Task
Each entry needs to be duplicated exactly.
--- Data for analysis ---
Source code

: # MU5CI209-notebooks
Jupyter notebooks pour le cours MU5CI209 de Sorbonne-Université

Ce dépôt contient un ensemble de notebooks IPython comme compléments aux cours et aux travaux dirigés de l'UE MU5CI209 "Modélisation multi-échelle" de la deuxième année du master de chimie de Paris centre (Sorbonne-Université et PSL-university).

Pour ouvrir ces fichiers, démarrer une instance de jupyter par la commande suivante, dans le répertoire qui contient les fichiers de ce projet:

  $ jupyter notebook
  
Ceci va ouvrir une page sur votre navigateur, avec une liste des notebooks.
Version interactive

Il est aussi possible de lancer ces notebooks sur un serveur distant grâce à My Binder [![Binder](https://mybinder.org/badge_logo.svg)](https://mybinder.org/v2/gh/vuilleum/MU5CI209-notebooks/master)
---
Task output
Source code

: # MU5CI209-notebooks
Jupyter notebooks pour le cours MU5CI209 de Sorbonne-Université

Ce dépôt contient un ensemble de notebooks IPython comme compléments aux cours et aux travaux dirigés de l'UE MU5CI209 "Modélisation multi-échelle" de la deuxième année du master de chimie de Paris centre (Sorbonne-Université et PSL-university).

Pour ouvrir ces fichiers, démarrer une instance de jupyter par la commande suivante, dans le répertoire qui contient les fichiers de ce projet:

  $ jupyter notebook
  
Ceci va ouvrir une page sur votre navigateur, avec une liste des notebooks.
Version interactive

Il est aussi possible de lancer ces notebooks sur un serveur distant grâce à My Binder [![Binder](https://mybinder.org/badge_logo.svg)](https://mybinder.org/v2/gh/vuilleum/MU5CI209-notebooks/master)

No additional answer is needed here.